_Your instructions_
Each line of the records needs to come back exactly as written.

Start of Supplied records

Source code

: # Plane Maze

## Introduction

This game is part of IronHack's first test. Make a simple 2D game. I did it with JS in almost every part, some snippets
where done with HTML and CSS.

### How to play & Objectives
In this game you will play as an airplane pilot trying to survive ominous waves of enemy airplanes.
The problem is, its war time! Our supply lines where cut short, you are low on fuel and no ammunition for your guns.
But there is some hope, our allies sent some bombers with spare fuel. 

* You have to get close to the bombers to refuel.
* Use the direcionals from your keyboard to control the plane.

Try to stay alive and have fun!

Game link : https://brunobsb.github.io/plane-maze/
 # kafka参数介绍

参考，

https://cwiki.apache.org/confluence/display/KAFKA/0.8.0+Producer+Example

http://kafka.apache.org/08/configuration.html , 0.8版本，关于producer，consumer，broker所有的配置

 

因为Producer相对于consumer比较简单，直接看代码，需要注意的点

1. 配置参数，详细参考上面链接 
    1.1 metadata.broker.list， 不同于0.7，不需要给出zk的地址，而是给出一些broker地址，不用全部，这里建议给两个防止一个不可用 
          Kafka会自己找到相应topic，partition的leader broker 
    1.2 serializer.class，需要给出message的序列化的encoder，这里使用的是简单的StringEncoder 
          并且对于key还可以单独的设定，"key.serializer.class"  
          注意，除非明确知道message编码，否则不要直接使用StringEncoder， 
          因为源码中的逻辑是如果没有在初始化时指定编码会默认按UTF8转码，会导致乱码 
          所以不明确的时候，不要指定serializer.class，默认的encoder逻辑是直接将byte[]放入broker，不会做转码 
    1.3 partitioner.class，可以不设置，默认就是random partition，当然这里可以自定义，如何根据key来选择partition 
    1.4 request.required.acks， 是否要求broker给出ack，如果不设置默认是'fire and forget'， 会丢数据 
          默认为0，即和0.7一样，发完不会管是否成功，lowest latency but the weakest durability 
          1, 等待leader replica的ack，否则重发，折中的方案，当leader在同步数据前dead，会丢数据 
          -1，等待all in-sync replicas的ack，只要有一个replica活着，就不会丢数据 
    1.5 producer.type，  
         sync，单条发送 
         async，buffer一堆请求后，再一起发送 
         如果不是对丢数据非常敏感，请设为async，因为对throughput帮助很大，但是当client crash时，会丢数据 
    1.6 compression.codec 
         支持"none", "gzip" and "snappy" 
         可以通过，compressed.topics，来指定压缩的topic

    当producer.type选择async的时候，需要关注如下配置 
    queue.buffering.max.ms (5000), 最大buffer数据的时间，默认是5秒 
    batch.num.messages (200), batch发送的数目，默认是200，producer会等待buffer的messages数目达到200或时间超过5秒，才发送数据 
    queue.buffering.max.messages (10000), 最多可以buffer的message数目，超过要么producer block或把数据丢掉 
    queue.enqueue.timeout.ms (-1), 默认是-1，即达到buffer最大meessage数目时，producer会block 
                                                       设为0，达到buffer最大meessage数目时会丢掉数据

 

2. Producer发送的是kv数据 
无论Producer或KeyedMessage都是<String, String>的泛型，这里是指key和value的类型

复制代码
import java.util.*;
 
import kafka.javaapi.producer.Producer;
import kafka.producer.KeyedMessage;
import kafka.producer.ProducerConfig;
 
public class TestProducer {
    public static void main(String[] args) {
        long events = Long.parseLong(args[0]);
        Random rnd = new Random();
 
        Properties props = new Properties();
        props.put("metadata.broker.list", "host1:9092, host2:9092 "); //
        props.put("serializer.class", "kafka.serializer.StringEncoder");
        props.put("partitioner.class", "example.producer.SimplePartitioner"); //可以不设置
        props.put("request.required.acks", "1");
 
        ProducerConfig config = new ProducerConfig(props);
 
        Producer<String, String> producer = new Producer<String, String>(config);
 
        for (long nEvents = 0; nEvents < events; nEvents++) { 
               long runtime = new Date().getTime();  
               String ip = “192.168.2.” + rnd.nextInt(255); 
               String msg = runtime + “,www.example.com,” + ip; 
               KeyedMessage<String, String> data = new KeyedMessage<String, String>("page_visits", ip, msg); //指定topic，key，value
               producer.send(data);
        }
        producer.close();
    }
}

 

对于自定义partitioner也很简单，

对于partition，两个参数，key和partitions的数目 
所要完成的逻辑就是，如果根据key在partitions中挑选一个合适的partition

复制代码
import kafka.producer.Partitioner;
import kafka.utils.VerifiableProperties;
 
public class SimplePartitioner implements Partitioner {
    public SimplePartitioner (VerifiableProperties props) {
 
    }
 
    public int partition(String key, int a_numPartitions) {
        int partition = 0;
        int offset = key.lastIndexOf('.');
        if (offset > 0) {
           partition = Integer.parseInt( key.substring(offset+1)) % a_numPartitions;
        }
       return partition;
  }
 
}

End of Supplied records

_Task result_
Source code

: # Plane Maze

## Introduction

This game is part of IronHack's first test. Make a simple 2D game. I did it with JS in almost every part, some snippets
where done with HTML and CSS.

### How to play & Objectives
In this game you will play as an airplane pilot trying to survive ominous waves of enemy airplanes.
The problem is, its war time! Our supply lines where cut short, you are low on fuel and no ammunition for your guns.
But there is some hope, our allies sent some bombers with spare fuel. 

* You have to get close to the bombers to refuel.
* Use the direcionals from your keyboard to control the plane.

Try to stay alive and have fun!

Game link : https://brunobsb.github.io/plane-maze/
 # kafka参数介绍

参考，

https://cwiki.apache.org/confluence/display/KAFKA/0.8.0+Producer+Example

http://kafka.apache.org/08/configuration.html , 0.8版本，关于producer，consumer，broker所有的配置

 

因为Producer相对于consumer比较简单，直接看代码，需要注意的点

1. 配置参数，详细参考上面链接 
    1.1 metadata.broker.list， 不同于0.7，不需要给出zk的地址，而是给出一些broker地址，不用全部，这里建议给两个防止一个不可用 
          Kafka会自己找到相应topic，partition的leader broker 
    1.2 serializer.class，需要给出message的序列化的encoder，这里使用的是简单的StringEncoder 
          并且对于key还可以单独的设定，"key.serializer.class"  
          注意，除非明确知道message编码，否则不要直接使用StringEncoder， 
          因为源码中的逻辑是如果没有在初始化时指定编码会默认按UTF8转码，会导致乱码 
          所以不明确的时候，不要指定serializer.class，默认的encoder逻辑是直接将byte[]放入broker，不会做转码 
    1.3 partitioner.class，可以不设置，默认就是random partition，当然这里可以自定义，如何根据key来选择partition 
    1.4 request.required.acks， 是否要求broker给出ack，如果不设置默认是'fire and forget'， 会丢数据 
          默认为0，即和0.7一样，发完不会管是否成功，lowest latency but the weakest durability 
          1, 等待leader replica的ack，否则重发，折中的方案，当leader在同步数据前dead，会丢数据 
          -1，等待all in-sync replicas的ack，只要有一个replica活着，就不会丢数据 
    1.5 producer.type，  
         sync，单条发送 
         async，buffer一堆请求后，再一起发送 
         如果不是对丢数据非常敏感，请设为async，因为对throughput帮助很大，但是当client crash时，会丢数据 
    1.6 compression.codec 
         支持"none", "gzip" and "snappy" 
         可以通过，compressed.topics，来指定压缩的topic

    当producer.type选择async的时候，需要关注如下配置 
    queue.buffering.max.ms (5000), 最大buffer数据的时间，默认是5秒 
    batch.num.messages (200), batch发送的数目，默认是200，producer会等待buffer的messages数目达到200或时间超过5秒，才发送数据 
    queue.buffering.max.messages (10000), 最多可以buffer的message数目，超过要么producer block或把数据丢掉 
    queue.enqueue.timeout.ms (-1), 默认是-1，即达到buffer最大meessage数目时，producer会block 
                                                       设为0，达到buffer最大meessage数目时会丢掉数据

 

2. Producer发送的是kv数据 
无论Producer或KeyedMessage都是<String, String>的泛型，这里是指key和value的类型

复制代码
import java.util.*;
 
import kafka.javaapi.producer.Producer;
import kafka.producer.KeyedMessage;
import kafka.producer.ProducerConfig;
 
public class TestProducer {
    public static void main(String[] args) {
        long events = Long.parseLong(args[0]);
        Random rnd = new Random();
 
        Properties props = new Properties();
        props.put("metadata.broker.list", "host1:9092, host2:9092 "); //
        props.put("serializer.class", "kafka.serializer.StringEncoder");
        props.put("partitioner.class", "example.producer.SimplePartitioner"); //可以不设置
        props.put("request.required.acks", "1");
 
        ProducerConfig config = new ProducerConfig(props);
 
        Producer<String, String> producer = new Producer<String, String>(config);
 
        for (long nEvents = 0; nEvents < events; nEvents++) { 
               long runtime = new Date().getTime();  
               String ip = “192.168.2.” + rnd.nextInt(255); 
               String msg = runtime + “,www.example.com,” + ip; 
               KeyedMessage<String, String> data = new KeyedMessage<String, String>("page_visits", ip, msg); //指定topic，key，value
               producer.send(data);
        }
        producer.close();
    }
}

 

对于自定义partitioner也很简单，

对于partition，两个参数，key和partitions的数目 
所要完成的逻辑就是，如果根据key在partitions中挑选一个合适的partition

复制代码
import kafka.producer.Partitioner;
import kafka.utils.VerifiableProperties;
 
public class SimplePartitioner implements Partitioner {
    public SimplePartitioner (VerifiableProperties props) {
 
    }
 
    public int partition(String key, int a_numPartitions) {
        int partition = 0;
        int offset = key.lastIndexOf('.');
        if (offset > 0) {
           partition = Integer.parseInt( key.substring(offset+1)) % a_numPartitions;
        }
       return partition;
  }
 
}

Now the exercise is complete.